The whole year after was filled with doctor appointments, dealing with teachers who didn’t believe my child was feeling nauseated or had headaches (fast forward, he has headaches to this day—he’s just gotten used to them), and we slowly lost our allies at school, felt like withdrawing, having him more at home, taking him to many checkups, losing days of work, hoping our second child was not neglected while we dealt with this very serious injury that changed his life (and our lives) as we knew them.

Doubt, Then Clarity

I admit, even I thought my child was manipulating us to get out of school early, to come home, etc. But now, nearly 3 years later, I see that he was telling the truth. It was very clearly a neglect at the school to have ignored these injuries (nurses dismissed him), and later his pain (teachers were just convinced he was lying), and also kids who began to bully and make fun of the student who used to be the smartest kid in class.

Letting Go of the Clock and the Script

We had to keep our son at home until the paraprofessional was in place to help him reintegrate back into the classroom—as he would both get intense headaches or feel faintish—and we had to make sure he didn’t fall again and injure his head again. We could no longer own our time the same way. Unpredictable was the name of the game. What our son needed, however inconvenient, had to be provided—and, as parents, we surely resisted at first.

A Different Way to Parent

It is our instinct, I think, to not want to be controlled by something outside of us… to parent with the conviction that I am the adult, you, as a child, have to listen to me.

This way of parenting, however, I feel is very much the way we experienced it and were parented—not how we get to parent in this day and age.

Kids are born smarter, different, closer to their spirit. There isn’t anything that a child cannot do nowadays with access to the internet and their sponge-like mind that learns and adapts way faster than the older brain.

Yes… they aren’t mature enough to make responsible decisions, but the land of what is possible? They can see further—if we let them.

Letting My Life Be a Life with Children at the Center

For a while, I resisted letting my kids dominate my life. I felt entitled to focus back on my work after years of being pregnant, giving birth, recovering from it, breastfeeding them both, changing so many diapers, staying up at night to make sure they were well. Now that they were school-age, I felt entitled to have more time to myself.

But the more I tried to take, the more I would create tension and conflict—and the more time that would take from what I wanted for myself…

Peace with the Life I Created

After many attempts to have it my way, I made a conscious decision to accept that this is a time of transition. That my children, until they are old enough to go to college (or maybe just a tad earlier), are in my care and have to be my priority. In some ways, I felt I was fragmented inside… parts of me that want to perform, create art, sing, teach, coach other people, and love and be loved, were competing with the parent who needed to not just be there to support their children’s growth but who needed to be flexible for how that would look and what that would take…
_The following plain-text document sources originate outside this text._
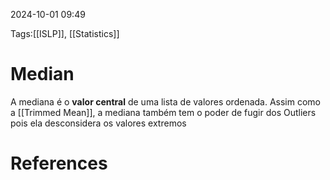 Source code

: 2024-10-01 09:49

Tags:[[ISLP]], [[Statistics]]

# Median

A mediana é o **valor central** de uma lista de valores ordenada. Assim como a [[Trimmed Mean]], a mediana também tem o poder de fugir dos Outliers pois ela desconsidera os valores extremos

# References

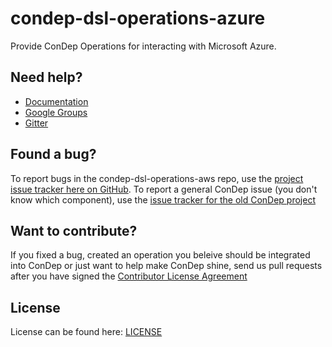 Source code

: condep-dsl-operations-azure
===========================
Provide ConDep Operations for interacting with Microsoft Azure.

Need help?
----------
* [Documentation](http://www.condep.io/docs)
* [Google Groups](https://groups.google.com/forum/#!forum/con-dep)
* [Gitter](https://gitter.im/condep?utm_source=share-link&utm_medium=link&utm_campaign=share-link)

Found a bug?
------------
To report bugs in the condep-dsl-operations-aws repo, use the [project issue tracker here on GitHub](https://github.com/condep/condep-dsl-operations-azure/issues). To report a general ConDep issue (you don't know which component), use the [issue tracker for the old ConDep project](https://github.com/condep/ConDep/issues)

Want to contribute?
-------------------
If you fixed a bug, created an operation you beleive should be integrated into ConDep or just want to help make ConDep shine, send us pull requests after you have signed the [Contributor License Agreement](http://www.condep.io/contribute/)

License
-------
License can be found here: [LICENSE](LICENSE)
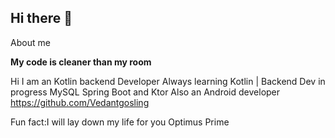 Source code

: ## Hi there 👋
About me

**My code is cleaner than my room**


Hi I am an Kotlin backend Developer 
Always learning Kotlin | Backend Dev in progress
MySQL
Spring Boot and Ktor
Also an Android developer https://github.com/Vedantgosling

Fun fact:I will lay down my life for you Optimus Prime
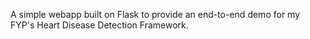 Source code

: A simple webapp built on Flask to provide an end-to-end demo for my FYP's Heart Disease Detection Framework.
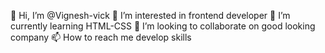 👋 Hi, I’m @Vignesh-vick
👀 I’m interested in frontend developer
🌱 I’m currently learning HTML-CSS
💞️ I’m looking to collaborate on good looking company
📫 How to reach me develop skills
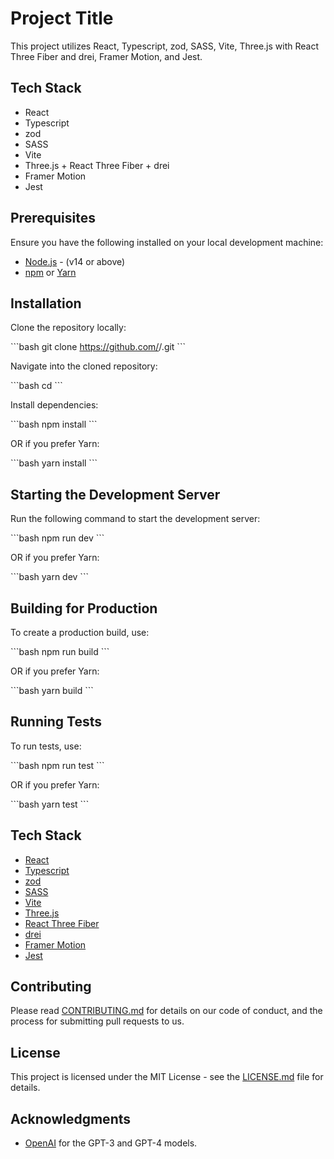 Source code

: # Project Title

This project utilizes React, Typescript, zod, SASS, Vite, Three.js with React Three Fiber and drei, Framer Motion, and Jest.

## Tech Stack
- React
- Typescript
- zod
- SASS
- Vite
- Three.js + React Three Fiber + drei
- Framer Motion
- Jest

## Prerequisites

Ensure you have the following installed on your local development machine:

- [Node.js](https://nodejs.org/en/) - (v14 or above)
- [npm](https://www.npmjs.com/get-npm) or [Yarn](https://yarnpkg.com/getting-started/install)

## Installation

Clone the repository locally:

\`\`\`bash
git clone https://github.com/<your-github-username>/<your-repo-name>.git
\`\`\`

Navigate into the cloned repository:

\`\`\`bash
cd <your-repo-name>
\`\`\`

Install dependencies:

\`\`\`bash
npm install
\`\`\`

OR if you prefer Yarn:

\`\`\`bash
yarn install
\`\`\`

## Starting the Development Server

Run the following command to start the development server:

\`\`\`bash
npm run dev
\`\`\`

OR if you prefer Yarn:

\`\`\`bash
yarn dev
\`\`\`

## Building for Production

To create a production build, use:

\`\`\`bash
npm run build
\`\`\`

OR if you prefer Yarn:

\`\`\`bash
yarn build
\`\`\`

## Running Tests

To run tests, use:

\`\`\`bash
npm run test
\`\`\`

OR if you prefer Yarn:

\`\`\`bash
yarn test
\`\`\`

## Tech Stack

- [React](https://reactjs.org/)
- [Typescript](https://www.typescriptlang.org/)
- [zod](https://github.com/colinhacks/zod)
- [SASS](https://sass-lang.com/)
- [Vite](https://vitejs.dev/)
- [Three.js](https://threejs.org/)
- [React Three Fiber](https://github.com/pmndrs/react-three-fiber)
- [drei](https://github.com/pmndrs/drei)
- [Framer Motion](https://www.framer.com/api/motion/)
- [Jest](https://jestjs.io/)

## Contributing

Please read [CONTRIBUTING.md](https://github.com/<your-github-username>/<your-repo-name>/blob/main/CONTRIBUTING.md) for details on our code of conduct, and the process for submitting pull requests to us.

## License

This project is licensed under the MIT License - see the [LICENSE.md](https://github.com/<your-github-username>/<your-repo-name>/blob/main/LICENSE.md) file for details.

## Acknowledgments

- [OpenAI](https://www.openai.com/) for the GPT-3 and GPT-4 models. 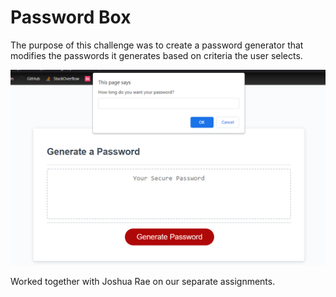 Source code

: # Password Box

The purpose of this challenge was to create a password generator that modifies the passwords it generates based on criteria the user selects. 

![Deployed application initial image](./deployed-pasword-box.png)


Worked together with Joshua Rae on our separate assignments.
I stopped resisting this transition. I acknowledged this was it—the life I created. Forcing different circumstances won’t make any difference. Being at peace with them will eventually allow the grip of control to loosen, which I know will impact all the other parts of what I want to do and practice in life…

And Still, I Create

And while mothering, I still get to perform, sing, write, make art, teach.
Not 24/7—but enough to feel connected and alive.